Standing for Justice—Working for the Common Good


Dr. King was killed on April 4, 1968 in Memphis, Tennessee where he had gone in support of sanitation workers who were on strike. This year marks the 44th anniversary of his death. We celebrated his birth on January 16th. Let us come together on April 4th and rededicate ourselves to his vision and to the struggle for the beloved community and justice for all.

7:00 P.M.

This is a service of witness and song and a call to action.

Sponsors: Interfaith Worker Justice Kansas, Service Employees International Union 513
, Sunflower Community Action, Global Faith in Action, Unity Church, AFL-CIO Wichita-Hutchinson Labor Federation

Saturday, March 24, 2012

Common Values

Followers of Christianity, Islam, Judaism, Hinduism, Buddhism, Native Spirituality and all people of good will share common foundational values: do no harm, do not steal, love thy neighbor as thyself and do unto others as you would have them do unto you. These moral values give us common ground and remind us that it is within our means to create a society in which families of all types are honored; high-quality education and health care for all are supported, available and accessible; safe housing is affordable; workers are fairly and adequately compensated in wages and benefits; and the natural environment is protected.

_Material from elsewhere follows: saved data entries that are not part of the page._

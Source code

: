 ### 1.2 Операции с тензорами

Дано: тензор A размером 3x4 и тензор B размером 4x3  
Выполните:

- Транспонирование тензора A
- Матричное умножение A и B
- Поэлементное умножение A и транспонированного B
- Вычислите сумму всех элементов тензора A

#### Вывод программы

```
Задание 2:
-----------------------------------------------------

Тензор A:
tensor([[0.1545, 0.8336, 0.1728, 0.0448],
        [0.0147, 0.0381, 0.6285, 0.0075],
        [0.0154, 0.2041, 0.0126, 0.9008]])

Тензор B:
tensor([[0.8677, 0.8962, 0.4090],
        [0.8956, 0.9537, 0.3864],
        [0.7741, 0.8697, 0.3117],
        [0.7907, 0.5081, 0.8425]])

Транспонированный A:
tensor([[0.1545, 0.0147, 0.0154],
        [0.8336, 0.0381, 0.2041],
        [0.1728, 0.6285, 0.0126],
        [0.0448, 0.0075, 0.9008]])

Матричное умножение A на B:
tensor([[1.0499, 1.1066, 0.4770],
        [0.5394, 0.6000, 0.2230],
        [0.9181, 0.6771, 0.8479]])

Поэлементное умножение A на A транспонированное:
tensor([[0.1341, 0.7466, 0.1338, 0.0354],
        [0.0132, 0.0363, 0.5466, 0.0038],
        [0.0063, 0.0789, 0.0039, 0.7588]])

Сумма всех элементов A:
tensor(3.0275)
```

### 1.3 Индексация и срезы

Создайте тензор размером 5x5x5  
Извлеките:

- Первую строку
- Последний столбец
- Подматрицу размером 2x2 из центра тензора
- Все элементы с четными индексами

Democracy is an experiment that allows people to come together to create and support political systems and social institutions that are responsive to our needs and consistent with our values. I define politics not as the “art of compromise,” or the “art of the possible,” but rather, for me, politics is the “art of creating the common good.” Creating the common good requires compromise, but compromise is not the goal. We have an immodest agenda that calls for more than “muddling through,” or “making do.” Our goal is to create a political process that is of the people, for the people and by the people. Our goal is to create a civic community in which mutual respect and environmental integrity are normative. Our goal is to create an economic system that keeps people out of poverty by sharing equitably the rewards of work and offers a safety net to help us through hard times. Our goal is to create democratic systems that invite our participation and value the contributions that each of us can make.

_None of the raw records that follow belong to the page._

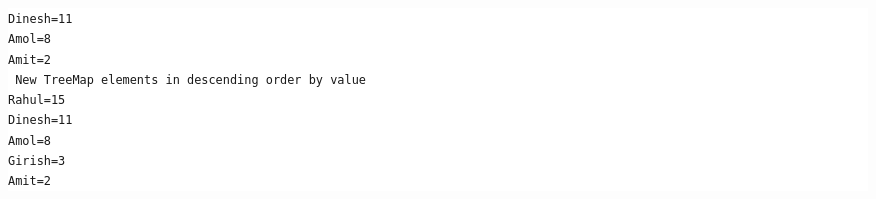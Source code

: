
 ```text
Dinesh=11
Amol=8
Amit=2
 New TreeMap elements in descending order by value
Rahul=15
Dinesh=11
Amol=8
Girish=3
Amit=2
```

In this legislative season we have unique opportunities to work with our legislators and encourage them to support and enact legislation that will move us toward our goals, and to oppose legislation that hinders the realization of them. The AFL-CIO Wichita Hutchinson Labor Federation sent out an alert a few days ago urging us to contact our legislators to let them know we oppose SB 413 and SB 416. Having tried to track legislation myself, I know that it can be difficult because the numbers keep changing and it is sometimes not certain when a bill is going to come up for a vote. This is all the more reason to contact your representative directly. Our representatives have told us that phone calls are the best way to reach their office, but I know they also read emails and letters. Your representatives do want to hear from you.

Senate Bill 413 is another version of Secretary of Labor Karin Brownlee's attempt to change the composition of the panel that settles compensation and unemployment claims. Employers and labor are equally represented on the panel now. The Brownlee proposal gives employers 5 members of the 7 member nominating committee for work comp and UI judges. How is that fair?

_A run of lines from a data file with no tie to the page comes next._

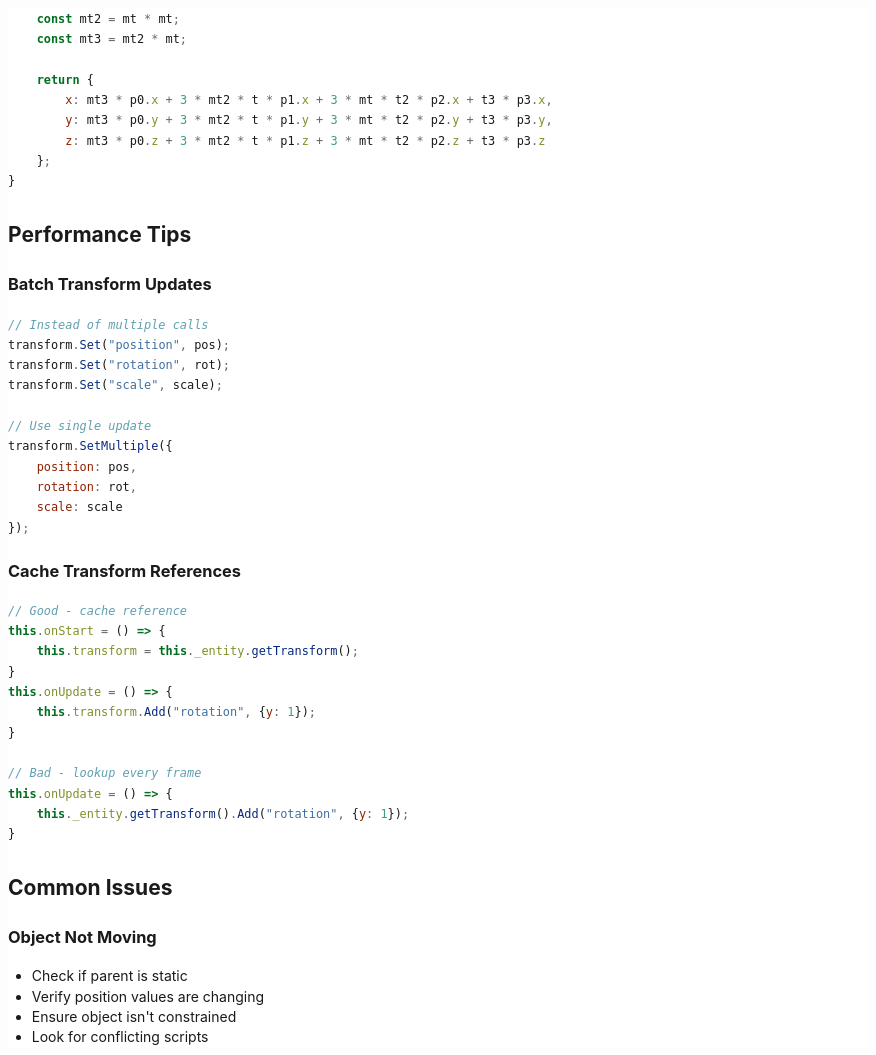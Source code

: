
 ```javascript
    const mt2 = mt * mt;
    const mt3 = mt2 * mt;
    
    return {
        x: mt3 * p0.x + 3 * mt2 * t * p1.x + 3 * mt * t2 * p2.x + t3 * p3.x,
        y: mt3 * p0.y + 3 * mt2 * t * p1.y + 3 * mt * t2 * p2.y + t3 * p3.y,
        z: mt3 * p0.z + 3 * mt2 * t * p1.z + 3 * mt * t2 * p2.z + t3 * p3.z
    };
}
```

## Performance Tips

### Batch Transform Updates
```javascript
// Instead of multiple calls
transform.Set("position", pos);
transform.Set("rotation", rot);
transform.Set("scale", scale);

// Use single update
transform.SetMultiple({
    position: pos,
    rotation: rot,
    scale: scale
});
```

### Cache Transform References
```javascript
// Good - cache reference
this.onStart = () => {
    this.transform = this._entity.getTransform();
}
this.onUpdate = () => {
    this.transform.Add("rotation", {y: 1});
}

// Bad - lookup every frame
this.onUpdate = () => {
    this._entity.getTransform().Add("rotation", {y: 1});
}
```

## Common Issues

### Object Not Moving
- Check if parent is static
- Verify position values are changing
- Ensure object isn't constrained
- Look for conflicting scripts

Senate Bill 416 is now a combination of several anti-worker bills. It allows the Department of Labor to leave workers high and dry if their employer challenges unpaid wage claims in court. Under current law, the Department of Labor is there to defend unpaid wage claims under $10,000. But the proposed change would leave workers on their own. Workers would suffer the loss of wages and have to pay the legal expenses of trying to recover them. This proposed legislation is not only unfair to workers; it also puts ethical employers who do pay full wages at a disadvantage.

Senate Bill 416 also now contains a big change to unemployment benefits. It changes UI (unemployment insurance) law to treat earned wages (such as vacation time) as justification for delaying unemployment benefits. If you get a lump sum payout when you are laid off - regardless if that payout is for wages already earned - your unemployment benefits would be held back. The bill also lowers employer contributions to the UI Trust Fund at a time when the State is borrowing money (and paying interest on it) to pay benefits!

Leaders of faith communities are encouraged to talk with employees and employers in your congregation. Learn what your own faith tradition teaches about worker rights and workplace justice. Devote one or two adult education meetings to these conversations. Invite your representative, a member of the AFL-CIO and an employer to discuss workplace justice, contact Interfaith Worker Justice Kansas. We would be happy to help you find resources for your use.

Monday, March 19, 2012

Labor Organizing Should be a Civil Right

Dean Baker is the Co-Director of the Center for Economic and Policy Research. This article by Baker appeared on the Nation of Change website and is reprinted here in its entirety.

Getting Labor Unions to the Adult Table: Why Labor Organizing Should Be a Civil Right

Like many progressives I had hopes that President Obama could push the Employee Free Choice Act (EFCA) through Congress. There was no doubt that it would be difficult to get it through a Senate filibuster, but the support of a few moderate Republicans did not seem impossible. Passage seemed close enough that a bit of horse trading and arm-twisting could pull the bill over the line.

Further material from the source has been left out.